Below are some records. Print exactly the lines between the one holding "Agora em posse" and the one holding "Abrirei um adendo", inclusive, and nothing else.
------ Supplied records ------
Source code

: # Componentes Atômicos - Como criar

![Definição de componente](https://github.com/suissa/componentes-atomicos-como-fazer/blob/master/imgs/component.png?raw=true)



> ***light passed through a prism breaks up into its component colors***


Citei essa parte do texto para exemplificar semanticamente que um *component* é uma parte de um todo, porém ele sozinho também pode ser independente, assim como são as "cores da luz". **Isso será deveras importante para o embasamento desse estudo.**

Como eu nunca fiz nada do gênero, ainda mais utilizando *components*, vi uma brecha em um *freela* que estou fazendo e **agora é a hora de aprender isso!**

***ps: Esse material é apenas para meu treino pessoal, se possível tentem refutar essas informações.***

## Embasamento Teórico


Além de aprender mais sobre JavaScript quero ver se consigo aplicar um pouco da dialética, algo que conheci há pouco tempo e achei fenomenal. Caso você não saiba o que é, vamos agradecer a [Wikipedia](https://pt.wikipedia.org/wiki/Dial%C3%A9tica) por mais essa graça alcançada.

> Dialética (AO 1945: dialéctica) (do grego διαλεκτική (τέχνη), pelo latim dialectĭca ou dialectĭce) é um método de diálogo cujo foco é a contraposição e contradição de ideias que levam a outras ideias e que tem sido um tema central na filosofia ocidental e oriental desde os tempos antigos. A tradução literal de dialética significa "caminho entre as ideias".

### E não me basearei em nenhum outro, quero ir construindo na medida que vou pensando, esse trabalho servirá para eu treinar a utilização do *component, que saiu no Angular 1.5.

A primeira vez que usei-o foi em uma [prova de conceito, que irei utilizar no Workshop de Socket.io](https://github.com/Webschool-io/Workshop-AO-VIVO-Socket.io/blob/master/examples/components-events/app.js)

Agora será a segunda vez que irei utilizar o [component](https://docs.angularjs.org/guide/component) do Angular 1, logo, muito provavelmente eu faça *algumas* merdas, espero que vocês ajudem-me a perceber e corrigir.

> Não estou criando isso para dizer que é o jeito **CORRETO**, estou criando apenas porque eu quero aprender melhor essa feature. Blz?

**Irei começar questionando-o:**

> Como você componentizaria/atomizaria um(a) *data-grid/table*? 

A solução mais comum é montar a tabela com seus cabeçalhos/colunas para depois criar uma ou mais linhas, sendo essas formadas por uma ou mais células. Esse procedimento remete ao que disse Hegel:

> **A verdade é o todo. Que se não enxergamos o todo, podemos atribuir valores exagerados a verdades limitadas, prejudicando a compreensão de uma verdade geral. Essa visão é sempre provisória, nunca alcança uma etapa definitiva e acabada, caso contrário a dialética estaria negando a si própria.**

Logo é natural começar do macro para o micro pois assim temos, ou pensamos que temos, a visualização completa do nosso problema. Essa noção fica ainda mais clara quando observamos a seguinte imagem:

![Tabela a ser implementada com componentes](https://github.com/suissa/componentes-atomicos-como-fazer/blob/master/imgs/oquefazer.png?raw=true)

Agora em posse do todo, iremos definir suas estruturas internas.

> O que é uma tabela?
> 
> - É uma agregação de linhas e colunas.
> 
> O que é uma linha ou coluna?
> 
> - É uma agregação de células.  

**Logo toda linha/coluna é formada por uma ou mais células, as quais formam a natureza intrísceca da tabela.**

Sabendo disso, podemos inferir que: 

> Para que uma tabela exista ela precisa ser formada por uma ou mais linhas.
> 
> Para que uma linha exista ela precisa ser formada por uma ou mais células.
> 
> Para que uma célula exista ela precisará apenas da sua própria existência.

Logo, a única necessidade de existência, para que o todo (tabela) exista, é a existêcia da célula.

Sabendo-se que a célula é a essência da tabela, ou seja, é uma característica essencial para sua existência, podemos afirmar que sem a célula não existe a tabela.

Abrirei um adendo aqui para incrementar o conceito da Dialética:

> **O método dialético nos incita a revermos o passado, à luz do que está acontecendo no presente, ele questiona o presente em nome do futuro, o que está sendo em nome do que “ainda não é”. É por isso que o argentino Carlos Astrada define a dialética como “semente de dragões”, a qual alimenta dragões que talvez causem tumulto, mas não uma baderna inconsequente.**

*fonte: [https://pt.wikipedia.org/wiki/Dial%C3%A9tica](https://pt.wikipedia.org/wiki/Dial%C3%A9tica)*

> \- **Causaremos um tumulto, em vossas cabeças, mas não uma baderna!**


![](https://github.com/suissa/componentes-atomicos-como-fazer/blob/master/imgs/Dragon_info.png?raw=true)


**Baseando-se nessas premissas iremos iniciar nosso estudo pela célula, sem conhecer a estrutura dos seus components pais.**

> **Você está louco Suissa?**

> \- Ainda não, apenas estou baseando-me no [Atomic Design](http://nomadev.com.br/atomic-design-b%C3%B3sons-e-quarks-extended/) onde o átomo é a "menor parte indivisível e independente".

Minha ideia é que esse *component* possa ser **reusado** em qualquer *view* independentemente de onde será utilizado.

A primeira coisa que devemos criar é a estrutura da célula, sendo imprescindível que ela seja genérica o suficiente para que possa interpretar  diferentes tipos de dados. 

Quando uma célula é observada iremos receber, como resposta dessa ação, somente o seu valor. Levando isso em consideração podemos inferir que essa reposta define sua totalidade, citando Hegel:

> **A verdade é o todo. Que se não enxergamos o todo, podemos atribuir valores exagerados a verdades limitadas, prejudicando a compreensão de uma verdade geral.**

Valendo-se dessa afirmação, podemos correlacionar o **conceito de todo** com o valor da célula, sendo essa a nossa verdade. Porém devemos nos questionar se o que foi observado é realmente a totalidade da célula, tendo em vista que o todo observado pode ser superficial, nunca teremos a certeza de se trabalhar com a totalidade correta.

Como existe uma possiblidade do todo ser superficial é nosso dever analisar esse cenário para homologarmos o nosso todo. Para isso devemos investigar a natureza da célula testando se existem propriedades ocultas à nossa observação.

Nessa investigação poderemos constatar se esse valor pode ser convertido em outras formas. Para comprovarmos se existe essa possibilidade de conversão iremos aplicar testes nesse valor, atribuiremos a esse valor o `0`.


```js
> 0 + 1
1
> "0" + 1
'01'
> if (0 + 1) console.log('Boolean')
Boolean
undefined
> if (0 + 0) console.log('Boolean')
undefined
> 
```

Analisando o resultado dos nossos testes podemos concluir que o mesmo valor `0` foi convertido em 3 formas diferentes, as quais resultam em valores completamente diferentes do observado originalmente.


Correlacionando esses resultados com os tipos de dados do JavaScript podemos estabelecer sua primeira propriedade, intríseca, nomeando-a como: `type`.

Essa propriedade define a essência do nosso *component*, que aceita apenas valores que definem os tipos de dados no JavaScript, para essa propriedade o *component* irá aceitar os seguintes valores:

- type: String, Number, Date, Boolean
------
* [Exercise answer]:
Agora em posse do todo, iremos definir suas estruturas internas.

> O que é uma tabela?
> 
> - É uma agregação de linhas e colunas.
> 
> O que é uma linha ou coluna?
> 
> - É uma agregação de células.  

**Logo toda linha/coluna é formada por uma ou mais células, as quais formam a natureza intrísceca da tabela.**

Sabendo disso, podemos inferir que: 

> Para que uma tabela exista ela precisa ser formada por uma ou mais linhas.
> 
> Para que uma linha exista ela precisa ser formada por uma ou mais células.
> 
> Para que uma célula exista ela precisará apenas da sua própria existência.

Logo, a única necessidade de existência, para que o todo (tabela) exista, é a existêcia da célula.

Sabendo-se que a célula é a essência da tabela, ou seja, é uma característica essencial para sua existência, podemos afirmar que sem a célula não existe a tabela.

Abrirei um adendo aqui para incrementar o conceito da Dialética:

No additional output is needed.